By Tim Rollins
In some recent blog posts, we looked at a day in the life of an e-discovery director, manager, and paralegal. In those interviews, these experienced e-discovery professionals shared some of the key lessons they've learned and the tasks they often face. Linda Luperchio, in talking about the end of a matter, whether a legal one or an internal investigation, explains that she makes a habit of summarizing every case, debriefing on what went well and what can be done better next time, and logging the information in their e-discovery database, including taking a look at what they would have spent if they had farmed out the case versus using their own processes and technology.

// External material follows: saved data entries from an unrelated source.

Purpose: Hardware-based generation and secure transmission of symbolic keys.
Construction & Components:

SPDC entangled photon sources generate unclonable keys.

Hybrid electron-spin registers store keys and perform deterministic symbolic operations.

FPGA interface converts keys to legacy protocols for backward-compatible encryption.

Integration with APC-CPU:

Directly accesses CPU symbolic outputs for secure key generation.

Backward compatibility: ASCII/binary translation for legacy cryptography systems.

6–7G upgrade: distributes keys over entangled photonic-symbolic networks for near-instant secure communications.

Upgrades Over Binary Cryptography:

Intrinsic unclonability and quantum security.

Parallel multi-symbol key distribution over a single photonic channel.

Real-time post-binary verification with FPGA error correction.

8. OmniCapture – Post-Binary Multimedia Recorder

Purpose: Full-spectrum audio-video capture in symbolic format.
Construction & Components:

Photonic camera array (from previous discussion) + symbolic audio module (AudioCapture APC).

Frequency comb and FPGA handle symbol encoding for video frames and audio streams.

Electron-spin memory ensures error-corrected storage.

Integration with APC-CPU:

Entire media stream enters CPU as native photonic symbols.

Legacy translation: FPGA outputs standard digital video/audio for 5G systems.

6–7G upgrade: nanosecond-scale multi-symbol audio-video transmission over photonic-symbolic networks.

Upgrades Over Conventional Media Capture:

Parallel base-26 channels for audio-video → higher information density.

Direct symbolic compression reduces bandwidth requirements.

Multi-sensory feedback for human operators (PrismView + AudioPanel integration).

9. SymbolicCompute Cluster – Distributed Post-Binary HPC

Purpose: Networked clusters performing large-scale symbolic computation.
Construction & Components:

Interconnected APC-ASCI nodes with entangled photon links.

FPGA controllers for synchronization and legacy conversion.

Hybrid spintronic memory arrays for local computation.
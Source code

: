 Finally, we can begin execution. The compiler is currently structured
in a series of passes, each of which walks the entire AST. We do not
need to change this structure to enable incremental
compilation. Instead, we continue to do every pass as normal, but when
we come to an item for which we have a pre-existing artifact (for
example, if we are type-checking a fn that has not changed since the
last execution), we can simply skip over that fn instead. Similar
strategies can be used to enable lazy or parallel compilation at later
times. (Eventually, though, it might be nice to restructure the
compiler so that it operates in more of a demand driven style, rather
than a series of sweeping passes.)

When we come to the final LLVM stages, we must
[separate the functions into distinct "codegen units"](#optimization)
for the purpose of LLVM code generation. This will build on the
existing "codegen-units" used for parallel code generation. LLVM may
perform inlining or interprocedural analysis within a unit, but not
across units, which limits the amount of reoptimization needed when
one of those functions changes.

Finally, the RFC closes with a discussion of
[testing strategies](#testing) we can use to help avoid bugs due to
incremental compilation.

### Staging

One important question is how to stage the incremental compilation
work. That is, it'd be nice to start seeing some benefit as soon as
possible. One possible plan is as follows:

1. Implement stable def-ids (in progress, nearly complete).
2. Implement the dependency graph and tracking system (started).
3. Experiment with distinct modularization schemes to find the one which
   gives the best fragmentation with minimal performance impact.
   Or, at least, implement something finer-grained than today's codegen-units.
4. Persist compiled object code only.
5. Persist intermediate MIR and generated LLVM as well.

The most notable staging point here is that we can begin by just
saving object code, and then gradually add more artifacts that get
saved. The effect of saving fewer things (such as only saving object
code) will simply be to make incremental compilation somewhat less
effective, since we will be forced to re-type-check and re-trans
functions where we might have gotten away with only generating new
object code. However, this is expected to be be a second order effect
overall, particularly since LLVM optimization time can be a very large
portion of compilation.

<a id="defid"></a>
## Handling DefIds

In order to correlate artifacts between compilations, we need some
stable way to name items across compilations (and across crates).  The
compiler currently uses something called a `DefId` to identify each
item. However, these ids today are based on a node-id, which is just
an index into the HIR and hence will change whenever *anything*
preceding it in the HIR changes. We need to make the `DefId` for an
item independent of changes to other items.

Those are all second-level best practices--the type of deeper analysis experts conduct--are always useful. But what about the fundamentals? What if you're just excited that a legal matter is finally over and done with? How can you make sure that you're not forgetting any of the key steps legal teams must take before a matter is officially closed? We're here to help with that as well, with our Legal Matter Closing Checklist.
Not taking these steps can lead to inefficiencies such as legal holds never being released, document retention policies never being reinstated, and matter-related data stored in various 3rd party locations (i.e. with your vendor, etc.). These missteps can increase risk but unnecessarily retaining information that is subject to defensible disposition policies, as well as inconveniencing custodians and your e-discovery team. A closing matter checklist is great way to ensure all the necessary questions are asked and matters are closed to prevent these future headaches.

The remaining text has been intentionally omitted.